- **Exercise input**:
..............................
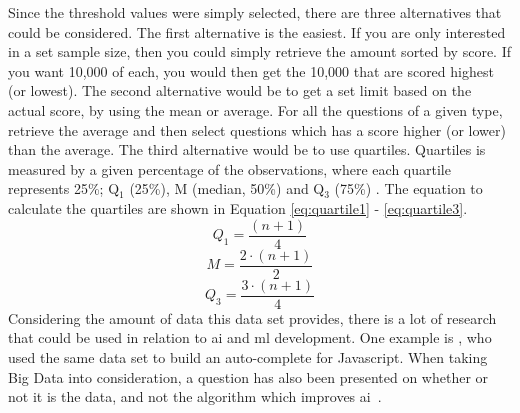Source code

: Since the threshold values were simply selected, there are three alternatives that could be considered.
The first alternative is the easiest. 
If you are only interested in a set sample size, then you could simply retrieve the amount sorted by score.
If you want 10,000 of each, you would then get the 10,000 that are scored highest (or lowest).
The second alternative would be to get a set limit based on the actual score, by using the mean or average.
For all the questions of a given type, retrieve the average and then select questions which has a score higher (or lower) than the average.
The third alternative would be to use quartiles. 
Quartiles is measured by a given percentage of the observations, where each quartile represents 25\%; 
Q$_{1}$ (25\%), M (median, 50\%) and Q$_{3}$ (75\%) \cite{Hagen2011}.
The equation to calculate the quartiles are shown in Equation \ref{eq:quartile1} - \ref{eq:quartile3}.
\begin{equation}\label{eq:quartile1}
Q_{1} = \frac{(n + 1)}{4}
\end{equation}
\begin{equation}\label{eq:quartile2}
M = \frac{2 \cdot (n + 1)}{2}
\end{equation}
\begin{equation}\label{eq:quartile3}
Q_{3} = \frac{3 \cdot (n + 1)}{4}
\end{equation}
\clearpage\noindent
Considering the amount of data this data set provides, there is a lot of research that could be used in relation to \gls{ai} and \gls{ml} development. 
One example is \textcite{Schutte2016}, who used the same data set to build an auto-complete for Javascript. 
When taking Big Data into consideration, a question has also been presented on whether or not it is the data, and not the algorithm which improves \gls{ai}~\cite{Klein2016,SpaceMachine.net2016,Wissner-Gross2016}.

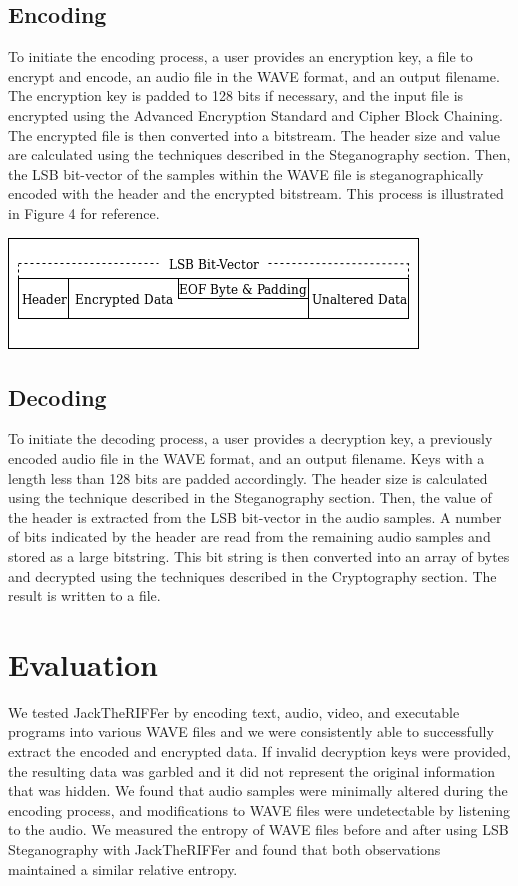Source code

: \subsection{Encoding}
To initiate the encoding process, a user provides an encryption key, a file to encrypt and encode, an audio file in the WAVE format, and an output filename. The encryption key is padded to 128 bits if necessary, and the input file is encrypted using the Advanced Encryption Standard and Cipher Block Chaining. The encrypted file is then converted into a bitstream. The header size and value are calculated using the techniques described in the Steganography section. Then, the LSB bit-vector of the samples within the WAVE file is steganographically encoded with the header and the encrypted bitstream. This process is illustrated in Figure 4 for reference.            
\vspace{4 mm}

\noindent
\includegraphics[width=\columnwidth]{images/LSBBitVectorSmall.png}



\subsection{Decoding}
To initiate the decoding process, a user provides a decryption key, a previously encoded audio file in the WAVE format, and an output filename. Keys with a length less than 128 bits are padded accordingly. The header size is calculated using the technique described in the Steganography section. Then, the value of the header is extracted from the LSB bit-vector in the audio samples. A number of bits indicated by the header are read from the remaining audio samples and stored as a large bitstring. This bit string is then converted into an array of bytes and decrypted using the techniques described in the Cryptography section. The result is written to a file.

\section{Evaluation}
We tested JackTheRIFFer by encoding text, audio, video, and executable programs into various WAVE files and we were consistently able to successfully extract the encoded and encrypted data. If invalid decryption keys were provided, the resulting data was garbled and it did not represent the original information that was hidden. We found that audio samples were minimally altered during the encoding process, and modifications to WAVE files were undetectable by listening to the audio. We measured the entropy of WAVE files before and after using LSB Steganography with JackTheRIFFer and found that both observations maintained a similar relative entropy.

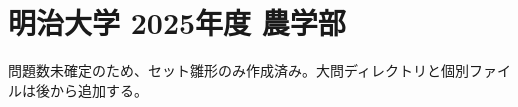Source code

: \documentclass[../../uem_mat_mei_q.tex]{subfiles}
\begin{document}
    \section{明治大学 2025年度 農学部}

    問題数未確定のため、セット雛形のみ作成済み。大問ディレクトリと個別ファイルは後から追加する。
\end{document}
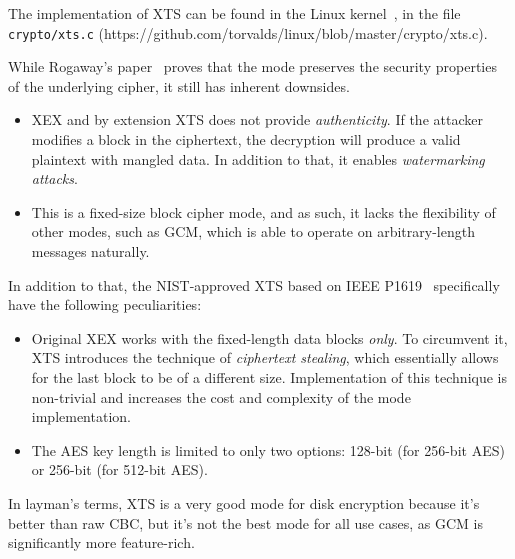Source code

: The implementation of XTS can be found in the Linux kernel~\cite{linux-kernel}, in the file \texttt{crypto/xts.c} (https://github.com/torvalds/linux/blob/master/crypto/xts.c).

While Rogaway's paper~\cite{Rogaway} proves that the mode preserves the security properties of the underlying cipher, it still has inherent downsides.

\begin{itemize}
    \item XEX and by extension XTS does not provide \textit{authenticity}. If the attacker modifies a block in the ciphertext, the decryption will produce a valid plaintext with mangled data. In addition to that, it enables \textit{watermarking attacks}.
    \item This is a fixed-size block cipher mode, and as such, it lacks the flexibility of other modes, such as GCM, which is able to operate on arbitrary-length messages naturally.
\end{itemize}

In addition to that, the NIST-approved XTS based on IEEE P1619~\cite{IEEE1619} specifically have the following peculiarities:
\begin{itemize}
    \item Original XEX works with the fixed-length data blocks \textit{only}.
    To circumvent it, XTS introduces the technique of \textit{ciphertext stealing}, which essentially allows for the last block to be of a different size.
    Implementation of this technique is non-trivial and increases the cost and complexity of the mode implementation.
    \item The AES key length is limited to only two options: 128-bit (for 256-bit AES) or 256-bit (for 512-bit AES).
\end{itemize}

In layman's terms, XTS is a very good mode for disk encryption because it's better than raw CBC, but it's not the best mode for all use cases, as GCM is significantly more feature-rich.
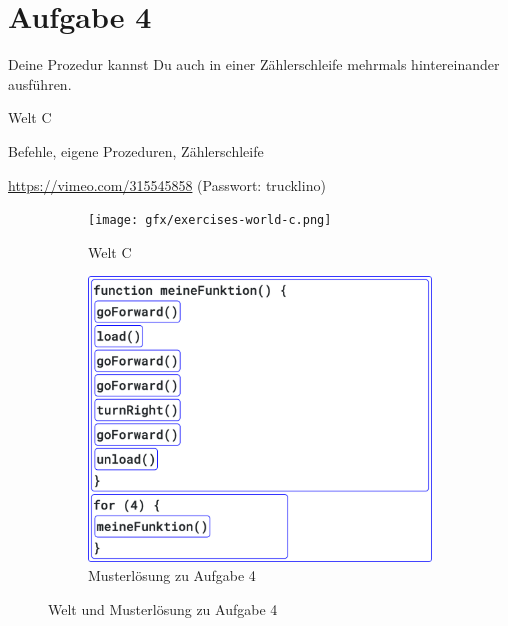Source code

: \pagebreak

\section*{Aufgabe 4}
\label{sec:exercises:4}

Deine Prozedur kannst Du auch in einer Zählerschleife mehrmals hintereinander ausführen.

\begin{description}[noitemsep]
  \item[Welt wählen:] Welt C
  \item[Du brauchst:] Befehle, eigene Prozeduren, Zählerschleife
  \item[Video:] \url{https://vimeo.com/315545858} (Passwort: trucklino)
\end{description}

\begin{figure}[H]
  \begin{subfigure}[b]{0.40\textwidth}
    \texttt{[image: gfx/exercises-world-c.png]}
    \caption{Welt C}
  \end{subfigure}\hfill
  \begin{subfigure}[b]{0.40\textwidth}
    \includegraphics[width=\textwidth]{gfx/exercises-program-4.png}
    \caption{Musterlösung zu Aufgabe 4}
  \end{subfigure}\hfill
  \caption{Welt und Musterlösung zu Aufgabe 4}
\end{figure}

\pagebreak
..............................
- **Your task**: Whenever a line above contains "Musterlösung", copy that line.

- **Final answer**:
    \caption{Musterlösung zu Aufgabe 4}
  \caption{Welt und Musterlösung zu Aufgabe 4}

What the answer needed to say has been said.